The U.S.S. Enterprise isn’t the only thing Star Trek launched into the stratosphere. The cast of the show, including actors William Shatner, Leonard Nimoy, and George Takei, saw their stock skyrocket as the show reached more and more fans. Suddenly, these workhorse actors, each with dozens of appearances under his belt, were suddenly very famous and very recognizable. One’s cultural cachet doesn’t last forever, and it’s interesting to note how each capitalized on his new-found identity as an in-demand figure of film and television. In the case of George Takei, his role on Star Trek led to a role in Green Berets, a war film that also starred David Janssen and John Wayne.
“I have mixed feelings about Green Berets,” Takei told The Valley Tribune. “We had a break during Star Trek, and this offer came, so I thought ‘Great! I’ll go out and do Green Berets.’ Well, we started shooting on location, in Georgia. It was going alright until we got some bad weather, then it got delayed. I think it was like a 2-month schedule, and it became something like 3-and-a-half months. It was critical that this picture be on schedule, for me to be able to get back to Hollywood before the shooting for the new season started for Star Trek. But because of the delay, I missed out on the whole second season of Star Trek, so I have my regrets about that.”

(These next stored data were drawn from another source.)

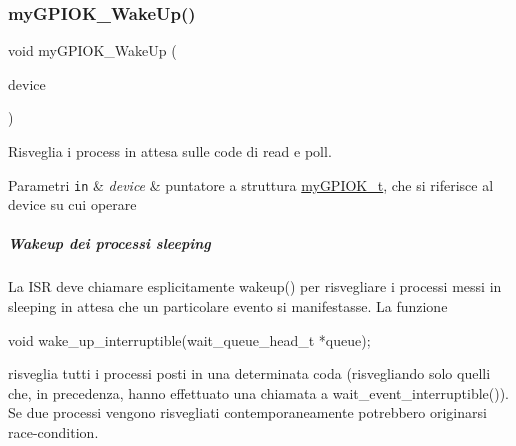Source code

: \subsubsection{\texorpdfstring{my\+G\+P\+I\+O\+K\+\_\+\+Wake\+Up()}{myGPIOK\_WakeUp()}}
{\footnotesize\ttfamily void my\+G\+P\+I\+O\+K\+\_\+\+Wake\+Up (\begin{DoxyParamCaption}\item[{\hyperlink{structmy_g_p_i_o_k__t}{my\+G\+P\+I\+O\+K\+\_\+t} $\ast$}]{device }\end{DoxyParamCaption})}



Risveglia i process in attesa sulle code di read e poll. 


\begin{DoxyParams}[1]{Parametri}
\mbox{\tt in}  & {\em device} & puntatore a struttura \hyperlink{structmy_g_p_i_o_k__t}{my\+G\+P\+I\+O\+K\+\_\+t}, che si riferisce al device su cui operare\\
\hline
\end{DoxyParams}
\subparagraph*{Wakeup dei processi sleeping}

La I\+SR deve chiamare esplicitamente wakeup() per risvegliare i processi messi in sleeping in attesa che un particolare evento si manifestasse. La funzione 
\begin{DoxyCode}
\textcolor{keywordtype}{void} wake\_up\_interruptible(wait\_queue\_head\_t *queue);
\end{DoxyCode}
 risveglia tutti i processi posti in una determinata coda (risvegliando solo quelli che, in precedenza, hanno effettuato una chiamata a wait\+\_\+event\+\_\+interruptible()). Se due processi vengono risvegliati contemporaneamente potrebbero originarsi race-\/condition. 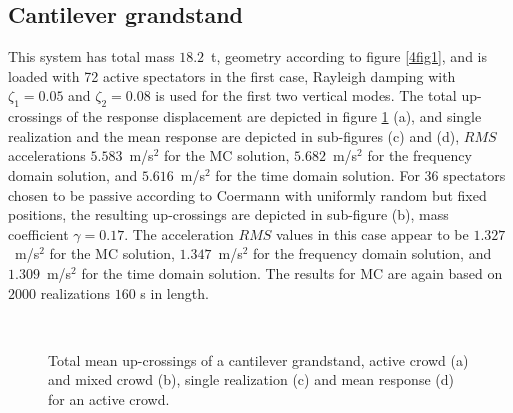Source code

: \documentclass[preprint,12pt,authoryear]{elsarticle}
\begin{document}
\subsection{Cantilever grandstand}
\label{cantilever}
This system has total mass $18.2$~t, geometry according to figure \ref{4fig1}, and is loaded with 72 active spectators in the first case, Rayleigh damping with $\zeta_1=0.05$ and $\zeta_2=0.08$ is used for the first two vertical modes. The total up-crossings of the response displacement are depicted in figure \ref{4fig5} (a), and single realization and the mean response are depicted in sub-figures (c) and (d), $RMS$ accelerations $5.583$~m/s$^2$ for the MC solution, $5.682$~m/s$^2$ for the frequency domain solution, and $5.616$~m/s$^2$ for the time domain solution. For 36 spectators chosen to be passive according to Coermann with uniformly random but fixed positions, the resulting up-crossings are depicted in sub-figure (b), mass coefficient $\gamma=0.17$. The acceleration $RMS$ values in this case appear to be $1.327$~m/s$^2$ for the MC solution, $1.347$~m/s$^2$ for the frequency domain solution, and $1.309$~m/s$^2$ for the time domain solution. The results for MC are again based on $2000$ realizations $160$ s in length.
\begin{figure}
	\centering
{}
\\
	\caption{Total mean up-crossings of a cantilever grandstand, active crowd (a) and mixed crowd (b), single realization (c) and mean response (d) for an active crowd.}
	\label{4fig5}
\end{figure}
\end{document}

What show is George Takei in?
It’s understandable that Takei would have his misgivings regarding the scheduling mishap. Captain Kirk kept a tight ship, and when the Enterprise leaves, you’d better be on board.
What, though, did George Takei think of his very famous co-star?

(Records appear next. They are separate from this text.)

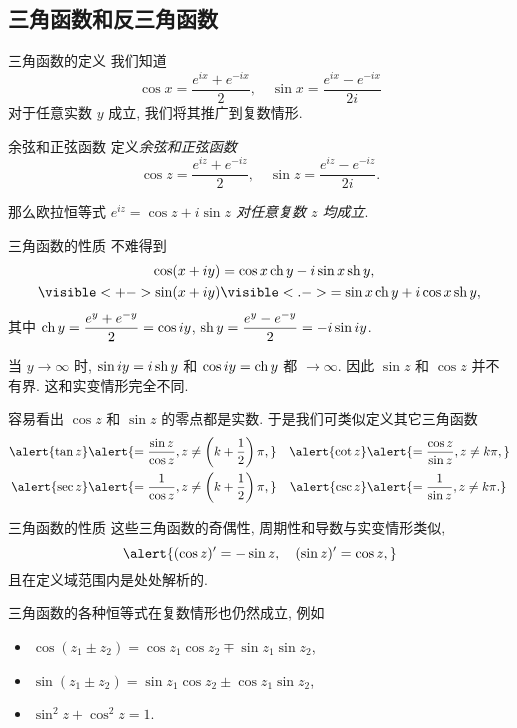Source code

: \subsection{三角函数和反三角函数}
\begin{frame}{三角函数的定义}
\onslide<+->
我们知道
\[\cos x=\frac{e^{ix}+e^{-ix}}2,\quad
\sin x=\frac{e^{ix}-e^{-ix}}{2i}\]
对于任意实数 $y$ 成立,
\onslide<+->
我们将其推广到复数情形.
\onslide<+->

\begin{alertblock}{余弦和正弦函数}
定义\emph{余弦和正弦函数}
\[\displaystyle\cos z=\frac{e^{iz}+e^{-iz}}2,\quad
\sin z=\frac{e^{iz}-e^{-iz}}{2i}.\]
\end{alertblock}

\onslide<+->
那么欧拉恒等式 \emph{$e^{iz}=\cos z+i\sin z$ 对任意复数 $z$ 均成立}.
\end{frame}


\begin{frame}{三角函数的性质}
\onslide<+->
不难得到
\begin{align*}
\cos(x+iy)&
=\cos x \ch y-i\sin x\sh y,\\
\visible<+->{\sin(x+iy)}&
\visible<.->{=\sin x\ch y+i\cos x\sh y,}
\end{align*}
\onslide<+->
其中 $\operatorname{ch} y=\dfrac{e^y+e^{-y}}2=\cos{iy}$, $\operatorname{sh} y=\dfrac{e^y-e^{-y}}2=-i\sin{iy}$.

\onslide<+->
当 $y\to\infty$ 时, $\sin iy=i\operatorname{sh} y$ 和 $\cos iy=\operatorname{ch} y$ 都 $\to\infty$.
\onslide<+->
因此 \alert{$\sin z$ 和 $\cos z$ 并不有界}. 
\onslide<+->
这和实变情形完全不同.

\onslide<+->
容易看出 $\cos z$ 和 $\sin z$ 的零点都是实数.
\onslide<+->
于是我们可类似定义其它三角函数
\begin{align*}
\alert{\tan z}&
\alert{=\frac{\sin z}{\cos z},z\neq\left(k+\half\right)\pi,}&
\alert{\cot z}&
\alert{=\frac{\cos z}{\sin z},z\neq k\pi,}\\
\alert{\sec z}&
\alert{=\frac{1}{\cos z},z\neq\left(k+\half\right)\pi,}&
\alert{\csc z}&
\alert{=\frac{1}{\sin z},z\neq k\pi.}
\end{align*}
\end{frame}


\begin{frame}{三角函数的性质}
\onslide<+->
这些三角函数的奇偶性, 周期性和导数与实变情形类似,
\[\alert{(\cos z)'=-\sin z,\quad
(\sin z)'=\cos z,}\]
\onslide<+->
且在定义域范围内是处处解析的.

\onslide<+->
三角函数的各种恒等式在复数情形也仍然成立,
\onslide<+->
例如
\begin{itemize}
\item $\cos(z_1\pm z_2)=\cos z_1 \cos z_2\mp \sin z_1 \sin z_2$,
\item $\sin(z_1\pm z_2)=\sin z_1 \cos z_2\pm\cos z_1 \sin z_2$,
\item $\sin^2z+\cos^2z=1$.
\end{itemize}
\end{frame}


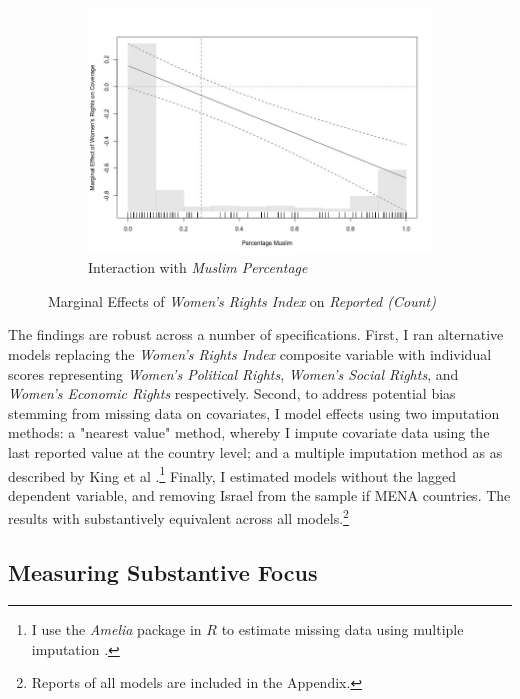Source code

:\documentclass[11pt, oneside]{article}
\begin{document}
\begin{figure}
\begin{subfigure}{.5\textwidth}
  \includegraphics[width=1\linewidth]{nb3}
    \caption{Interaction with \emph{Muslim Percentage}}
  \label{fig:sfig2}
\end{subfigure}
\vspace{.5cm}
\caption{Marginal Effects of \emph{Women's Rights Index} on \emph{Reported (Count)}}
\label{fig:interactions}
\end{figure}

The findings are robust across a number of specifications. First, I ran alternative models replacing the \emph{Women's Rights Index} composite variable with individual scores representing \emph{Women's Political Rights}, \emph{Women's Social Rights}, and \emph{Women's Economic Rights} respectively. Second, to address potential bias stemming from missing data on covariates, I model effects using two imputation methods: a "nearest value" method, whereby I impute covariate data using the last reported value at the country level; and a multiple imputation method as as described by King et al \citeyear{king2001}.\footnote{\hspace{5} I use the \emph{Amelia} package in $R$ to estimate missing data using multiple imputation \cite{honaker2011}.} Finally, I estimated models without the lagged dependent variable, and removing Israel from the sample if MENA countries. The results with substantively equivalent across all models.\footnote{\hspace{5}Reports of all models are included in the Appendix.}

\subsection{Measuring Substantive Focus}
\end{document}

“Working with John Wayne was really an experience in itself. With that project, it was not only a John Wayne “Star,” but, it was produced by his company and the producer was his son, Michael Wayne, and the director was John Wayne and Ray Kellogg and although we had a script… because of the problems of being behind schedule, etc. — he threw out the script and we were improvising as we went along.”
So, was John Wayne a closeted Trekkie? Did the Duke ever greet anybody with the traditional Vulcan salute? Was he the type to go around telling folks to ‘Live long and prosper?’

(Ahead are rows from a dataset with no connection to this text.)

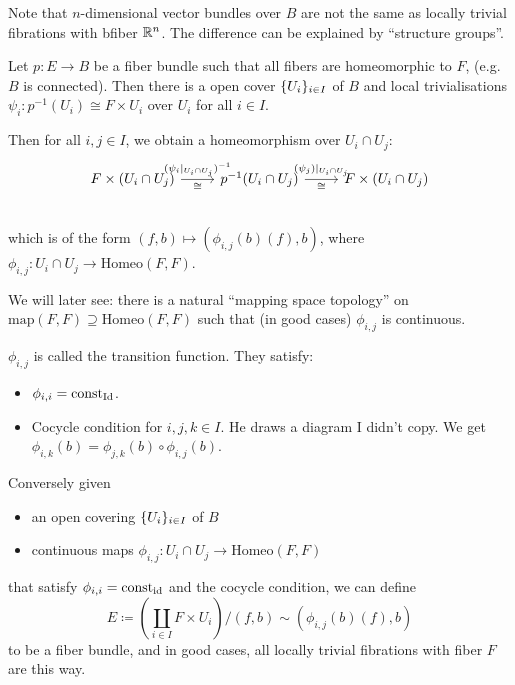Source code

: \documentclass[language=english]{TemplateLecture}
\begin{document}
Note that \(n\)-dimensional vector bundles over \(B\) are not the same as locally trivial fibrations with bfiber \(\mathbb{R}^n\). The difference can be explained by \enquote{structure groups}.

\begin{construction}
    Let \(p \colon E \to B\) be a fiber bundle such that all fibers are homeomorphic to \(F\), (e.g. \(B\) is connected). Then there is a open cover \(\{U_i\}_{i \in I}\) of \(B\) and local trivialisations \(\psi_i\colon p^{-1}(U_i) \cong F \times U_i\) over \(U_i\) for all \(i \in I\).

    Then for all \(i,j \in I\), we obtain a homeomorphism over \(U_i \cap U_j\):
    \[\begin{tikzcd}
        F \times (U_i \cap U_j) \ar[r, "(\psi_i\rvert_{U_i \cap U_j})^{-1}", "\cong"'] & p^{-1}(U_i \cap U_j) \ar[r, "(\psi_j)\rvert_{U_i \cap U_j}", "\cong"'] & F\times (U_i \cap U_j) \\
    \end{tikzcd}\]
    which is of the form \((f,b) \mapsto (\phi_{i,j}(b)(f), b)\), where \(\phi_{i,j} \colon U_i \cap U_j \to \mathrm{Homeo}(F,F)\).

    We will later see: there is a natural \enquote{mapping space topology} on \(\mathrm{map}(F,F) \supseteq \mathrm{Homeo}(F,F)\) such that (in good cases) \(\phi_{i,j}\) is continuous.

    \(\phi_{i,j}\) is called the transition function. They satisfy:
    \begin{itemize}
        \item \(\phi_{i,i} = \operatorname{const}_{\operatorname{Id}}\).
        \item Cocycle condition for \(i,j,k \in I\). He draws a diagram I didn't copy. We get \(\phi_{i,k}(b) = \phi_{j,k}(b) \circ \phi_{i,j}(b)\).
    \end{itemize}

    Conversely given
    \begin{itemize}
        \item an open covering \(\{U_i\}_{i \in I}\) of \(B\)
        \item continuous maps \(\phi_{i,j}\colon U_i \cap U_j \to \mathrm{Homeo}(F,F)\)
    \end{itemize}
    that satisfy \(\phi_{i,i} = \operatorname{const}_{\operatorname{id}}\) and the cocycle condition, we can define
    \[E \coloneq (\coprod_{i \in I} F \times U_i) / (f,b) \sim (\phi_{i,j}(b)(f), b)\]
    to be a fiber bundle, and in good cases, all locally trivial fibrations with fiber \(F\) are this way.
\end{construction}
\end{document}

“I think Star Trek played a small part in [landing Green Berets]. As a matter of fact, ah — when we first started shooting… Wayne wouldn’t call me ‘George,’ he would should ‘Where’s Sulu?!’… The assistant director would come running up to my dressing room… ‘Mr. Wayne wants Sulu!’ But later on, he was calling me ‘George.’
Onboard the Enterprise, everybody had their position. The vessel’s chain of command dictated that everyone was equal in the ways they contributed, despite it being a hierarchy. Similarly, the actors’ positions in Hollywood were on a relatively equal playing field. Some of them were recognizable prior to Star Trek, but there was nobody onset with the gigantic reputation of someone like John Wayne. At that point in American history, Wayne was an American institution. He’d transcended being a mere mortal actor and had somehow become a symbol of American masculinity. Luckily, though, Wayne reportedly treated George Takei well.
“The thing that I think is remarkable, he is, down to earth, knowing… how people feel about him. You know, they have shoved him up on a pedestal… look it’s easy for most people to be down to earth because we are down to earth… but when people look at you in awe, I just called him an American landmark, that certainly isn’t down to earth, is it? Society and the public put him in a different place, and yet to maintain that, he must know his values, standards, and where he comes from. I think it makes the man that much more remarkable.”